Le directeur général de la banque LCL Serge Magdeleine a recommandé vendredi que la France se dote d'un "plan d'activité à horizon 2032 sur ses grandes lignes stratégiques de développement, avec une vraie stabilité normative et fiscale".

"On va avoir besoin de la dette privée, la dette publique étant au taquet.
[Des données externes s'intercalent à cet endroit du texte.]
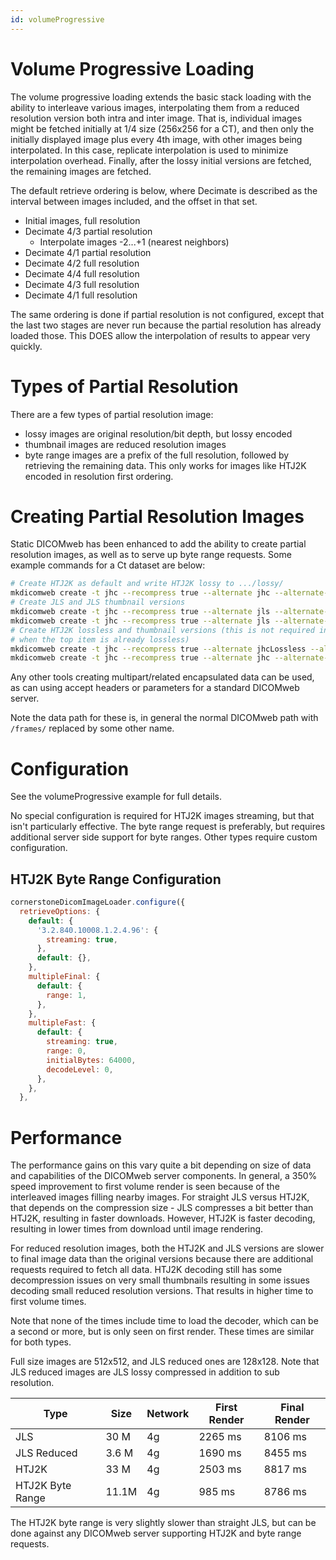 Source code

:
 ```yaml
---
id: volumeProgressive
---
```


# Volume Progressive Loading

The volume progressive loading extends the basic stack loading with the ability
to interleave various images, interpolating them from a reduced resolution
version both intra and inter image. That is, individual images might be fetched
initially at 1/4 size (256x256 for a CT), and then only the initially displayed
image plus every 4th image, with other images being interpolated. In this case,
replicate interpolation is used to minimize interpolation overhead. Finally,
after the lossy initial versions are fetched, the remaining images are fetched.

The default retrieve ordering is below, where Decimate is described as the
interval between images included, and the offset in that set.

- Initial images, full resolution
- Decimate 4/3 partial resolution
  - Interpolate images -2...+1 (nearest neighbors)
- Decimate 4/1 partial resolution
- Decimate 4/2 full resolution
- Decimate 4/4 full resolution
- Decimate 4/3 full resolution
- Decimate 4/1 full resolution

The same ordering is done if partial resolution is not configured, except that
the last two stages are never run because the partial resolution has already
loaded those. This DOES allow the interpolation of results to appear very quickly.

# Types of Partial Resolution

There are a few types of partial resolution image:

- lossy images are original resolution/bit depth, but lossy encoded
- thumbnail images are reduced resolution images
- byte range images are a prefix of the full resolution, followed by
  retrieving the remaining data. This only works for images like HTJ2K encoded
  in resolution first ordering.

# Creating Partial Resolution Images

Static DICOMweb has been enhanced to add the ability to create partial resolution
images, as well as to serve up byte range requests. Some example commands
for a Ct dataset are below:

```bash
# Create HTJ2K as default and write HTJ2K lossy to .../lossy/
mkdicomweb create -t jhc --recompress true --alternate jhc --alternate-name lossy d:\src\viewer-testdata\dcm\Juno
# Create JLS and JLS thumbnail versions
mkdicomweb create -t jhc --recompress true --alternate jls --alternate-name jls /src/viewer-testdata/dcm/Juno
mkdicomweb create -t jhc --recompress true --alternate jls --alternate-name jlsThumbnail --alternate-thumbnail /src/viewer-testdata/dcm/Juno
# Create HTJ2K lossless and thumbnail versions (this is not required in general
# when the top item is already lossless)
mkdicomweb create -t jhc --recompress true --alternate jhcLossless --alternate-name htj2k  /src/viewer-testdata/dcm/Juno
mkdicomweb create -t jhc --recompress true --alternate jhc --alternate-name htj2kThumbnail --alternate-thumbnail /src/viewer-testdata/dcm/Juno
```

Any other tools creating multipart/related encapsulated data can be used, as
can using accept headers or parameters for a standard DICOMweb server.

Note the data path for these is, in general the normal DICOMweb path with
`/frames/` replaced by some other name.

# Configuration

See the volumeProgressive example for full details.

No special configuration is required for HTJ2K images streaming, but that isn't
particularly effective. The byte range request is preferably, but requires
additional server side support for byte ranges. Other types require custom
configuration.

## HTJ2K Byte Range Configuration

```javascript
cornerstoneDicomImageLoader.configure({
  retrieveOptions: {
    default: {
      '3.2.840.10008.1.2.4.96': {
        streaming: true,
      },
      default: {},
    },
    multipleFinal: {
      default: {
        range: 1,
      },
    },
    multipleFast: {
      default: {
        streaming: true,
        range: 0,
        initialBytes: 64000,
        decodeLevel: 0,
      },
    },
  },
```

# Performance

The performance gains on this vary quite a bit depending on size of data
and capabilities of the DICOMweb server components. In general, a 350% speed improvement
to first volume render is seen because of the interleaved images filling
nearby images. For straight JLS versus HTJ2K, that depends on the compression
size - JLS compresses a bit better than HTJ2K, resulting in faster downloads.
However, HTJ2K is faster decoding, resulting in lower times from download
until image rendering.

For reduced resolution images, both the HTJ2K and JLS versions are slower
to final image data than the original versions because there are additional
requests required to fetch all data. HTJ2K decoding still has some decompression
issues on very small thumbnails resulting in some issues decoding small
reduced resolution versions. That results in higher time to first volume times.

Note that none of the times include time to load the decoder, which can be
a second or more, but is only seen on first render. These times are similar for
both types.

Full size images are 512x512, and JLS reduced ones are 128x128. Note that
JLS reduced images are JLS lossy compressed in addition to sub resolution.

| Type             | Size  | Network | First Render | Final Render |
| ---------------- | ----- | ------- | ------------ | ------------ |
| JLS              | 30 M  | 4g      | 2265 ms      | 8106 ms      |
| JLS Reduced      | 3.6 M | 4g      | 1690 ms      | 8455 ms      |
| HTJ2K            | 33 M  | 4g      | 2503 ms      | 8817 ms      |
| HTJ2K Byte Range | 11.1M | 4g      | 985 ms       | 8786 ms      |

The HTJ2K byte range is very slightly slower than straight JLS, but can be
done against any DICOMweb server supporting HTJ2K and byte range requests.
Définir où on veut être en 2032, dans quel secteur stratégique la France veut être un leader mondial ou européen, c'est déjà le début du business plan, et ensuite on se demande comment on finance tout ça".

Mme Patricia Barbizet, présidente de l'Afep, a estimé que "l'Etat ne pourrait pas tout faire dans le plan d'investissements et que ce sont les entreprises qui les mettraient en place". Elle a jugé "la dette toxique quand elle finance le passé et extrêmement utile quand elle finance l'avenir".

Les besoins sont "gigantesques" a-t-elle dit, observant que "les gros acteurs du numérique sont une concurrence féroce pour nous car ils sont capables d'investir énormément". Selon elle, il faut "clarifier le rôle de l'État dans l'économie et pour ça il faut qu'il commence par stabiliser ses finances publiques".

L'entreprise, "adulte dans la pièce"

Le co-président du mouvement Impact France et directeur général de la Maif Pascal Demurger a, lui, critiqué plusieurs de ces points. "Quand je vois (certaines) revendications patronales à la veille des élections présidentielles, dans un contexte de colère sociale, de montée du populisme (...), je dis "arrêtons !" : il faut d'abord préserver le vivre ensemble et un minimum d'harmonie dans notre société".

Il a énuméré ces revendications, "suppression de la CVAE (un impôt de production), de la Contribution sociale de solidarité des sociétés, de la surtaxe d'impôts sur les sociétés, de 30 ou 50 milliards de cotisations patronales, tout ça compensé par de la TVA et de la CSG qui pèsent sur les ménages ! : évitons à tout prix le chaos", a-t-il dit.

Pour lui cependant, l'entreprise fait figure "d'adulte dans la pièce" actuellement.

"La campagne présidentielle est peut-être la plus grave, la plus importante de la Vème République et je crois qu'elle n'est pas complètement prise au sérieux" a-t-il déploré, soulignant l'apparition "d'un candidat nouveau tous les jours" et la "radicalisation du discours".